The problem really is, of course, what now to do in Iraq. The polls show well more than half of us now think Iraq has and had nothing to do with the War on Terror and think we should get out. But we can't. That's not a good alternative. And staying is making things worse. It's a problem.

So the Republicans are in trouble. The definitive word is the war has made things worse, and made us less safe. It's time to look strong, if nothing else. This preventative war was the mother of all bad decisions.

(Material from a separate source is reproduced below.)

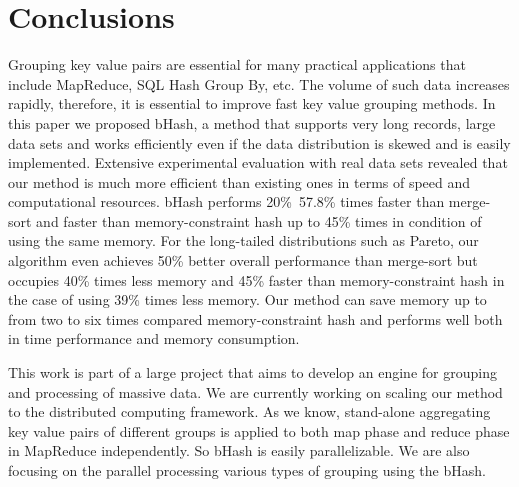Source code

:\section{Conclusions}

Grouping key value pairs are essential for many practical applications that include MapReduce, SQL Hash Group By, etc. The volume of such data increases rapidly, therefore, it is essential to improve fast key value grouping methods. In this paper we proposed bHash, a method that supports very long records, large data sets and works efficiently even if the data distribution is skewed  and is easily implemented. Extensive experimental evaluation with real data sets revealed that our method is much more efficient than existing ones in terms of speed and computational resources. bHash performs 20\%~57.8\% times faster than merge-sort and faster than memory-constraint hash up to 45\% times in condition of using the same memory. For the long-tailed distributions such as Pareto, our algorithm even achieves 50\% better overall performance than merge-sort but occupies 40\% times less memory and 45\% faster than memory-constraint hash in the case of using 39\% times less memory. Our method can save memory up to from two to six times compared memory-constraint hash and performs well both in time performance and memory consumption.

This work is part of a large project that aims to develop an engine for grouping and processing of massive data. We are currently working on scaling our method to the distributed computing framework. As we know, stand-alone aggregating key value pairs of different groups is applied to both map phase and reduce phase in MapReduce independently. So bHash is easily parallelizable. We are also focusing on the parallel processing various types of grouping using the bHash.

And that led to the curious column from David Ignatius's in the Wednesday, September 27th Washington Post, where he said this -

    Many Democrats act as if that's the end of the discussion: A mismanaged occupation has created a breeding ground for terrorists, so we should withdraw and let the Iraqis sort out the mess.... But with a few notable exceptions, the Democrats are mostly ducking the hard question of what to do next.... Unfortunately, as bad as things are, they could get considerably worse.

    ... The Democrats understandably want to treat Iraq as George Bush's war and wash their hands of it. But the damage of Iraq can be mitigated only if it again becomes the nation's war - with the whole country invested in finding a way out of the morass that doesn't leave us permanently in greater peril. If the Democrats could lead that kind of debate about security, they would become the nation's governing party.

What? The Democrats become the janitorial service, cleaning up after the frat party? Why?

Kevin Drum has a good response here -

    I agree that allowing Iraq to spiral into civil war would be a disaster, but it's telling that Ignatius doesn't propose any solutions himself aside from a vague allusion to the possibility of federalism and partitioning - an idea that's been floating around liberal foreign policy circles for the past couple of years but has gone nowhere because it has no traction either among Republicans or among Iraqis themselves.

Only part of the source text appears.